Work task ->
All of the entries below should be returned verbatim, apart from the pictures.

[Document images with source code]

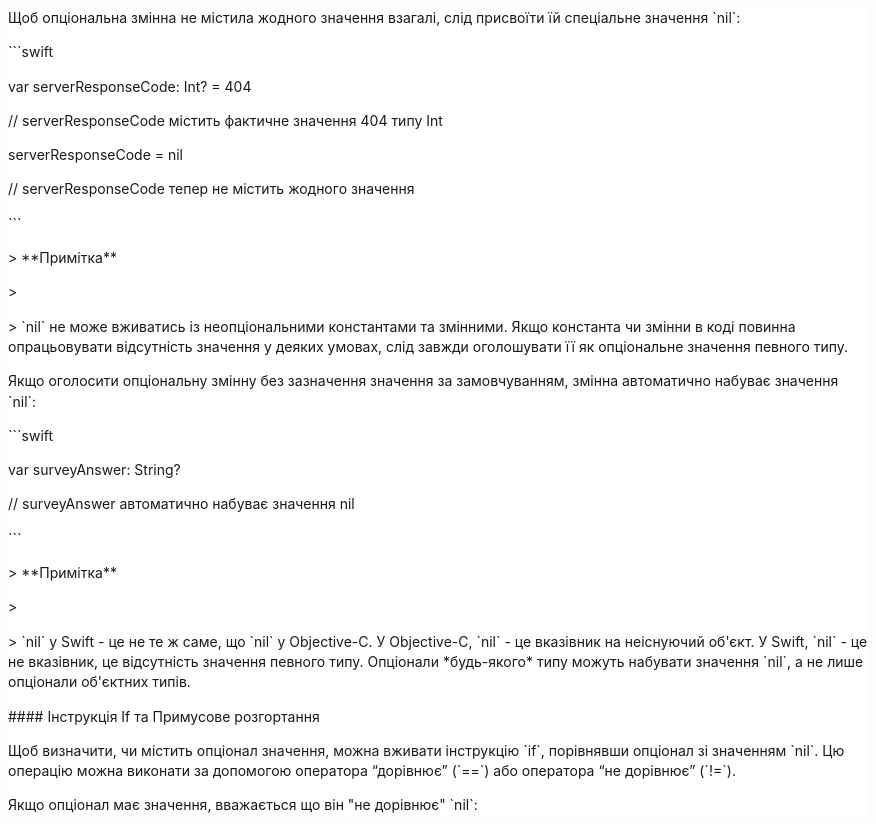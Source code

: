 

Щоб опціональна змінна не містила жодного значення взагалі, слід присвоїти їй спеціальне значення \`nil\`:



\`\`\`swift

var serverResponseCode: Int? = 404

// serverResponseCode містить фактичне значення 404 типу Int

serverResponseCode = nil

// serverResponseCode тепер не містить жодного значення

\`\`\`



&gt; \*\*Примітка\*\*

&gt; 

&gt; \`nil\` не може вживатись із неопціональними константами та змінними. Якщо константа чи змінни в коді повинна опрацьовувати відсутність значення у деяких умовах, слід завжди оголошувати її як опціональне значення певного типу. 



Якщо оголосити опціональну змінну без зазначення значення за замовчуванням, змінна автоматично набуває значення \`nil\`:



\`\`\`swift

var surveyAnswer: String?

// surveyAnswer автоматично набуває значення nil

\`\`\`



&gt; \*\*Примітка\*\*

&gt; 

&gt; \`nil\` у Swift - це не те ж саме, що \`nil\` у Objective-C. У Objective-C, \`nil\` - це вказівник на неіснуючий об'єкт. У Swift, \`nil\` - це не вказівник, це відсутність значення певного типу. Опціонали \*будь-якого\* типу можуть набувати значення \`nil\`, а не лише опціонали об'єктних типів.



\#\#\#\# Інструкція If та Примусове розгортання



Щоб визначити, чи містить опціонал значення, можна вживати інструкцію \`if\`, порівнявши опціонал зі значенням \`nil\`. Цю операцію можна виконати за допомогою оператора “дорівнює” \(\`==\`\) або оператора “не дорівнює” \(\`!=\`\).



Якщо опціонал має значення, вважається що він "не дорівнює" \`nil\`:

Finished task ->
Source code

: 

Щоб опціональна змінна не містила жодного значення взагалі, слід присвоїти їй спеціальне значення \`nil\`:



\`\`\`swift

var serverResponseCode: Int? = 404

// serverResponseCode містить фактичне значення 404 типу Int

serverResponseCode = nil

// serverResponseCode тепер не містить жодного значення

\`\`\`



&gt; \*\*Примітка\*\*

&gt; 

&gt; \`nil\` не може вживатись із неопціональними константами та змінними. Якщо константа чи змінни в коді повинна опрацьовувати відсутність значення у деяких умовах, слід завжди оголошувати її як опціональне значення певного типу. 



Якщо оголосити опціональну змінну без зазначення значення за замовчуванням, змінна автоматично набуває значення \`nil\`:



\`\`\`swift

var surveyAnswer: String?

// surveyAnswer автоматично набуває значення nil

\`\`\`



&gt; \*\*Примітка\*\*

&gt; 

&gt; \`nil\` у Swift - це не те ж саме, що \`nil\` у Objective-C. У Objective-C, \`nil\` - це вказівник на неіснуючий об'єкт. У Swift, \`nil\` - це не вказівник, це відсутність значення певного типу. Опціонали \*будь-якого\* типу можуть набувати значення \`nil\`, а не лише опціонали об'єктних типів.



\#\#\#\# Інструкція If та Примусове розгортання



Щоб визначити, чи містить опціонал значення, можна вживати інструкцію \`if\`, порівнявши опціонал зі значенням \`nil\`. Цю операцію можна виконати за допомогою оператора “дорівнює” \(\`==\`\) або оператора “не дорівнює” \(\`!=\`\).



Якщо опціонал має значення, вважається що він "не дорівнює" \`nil\`:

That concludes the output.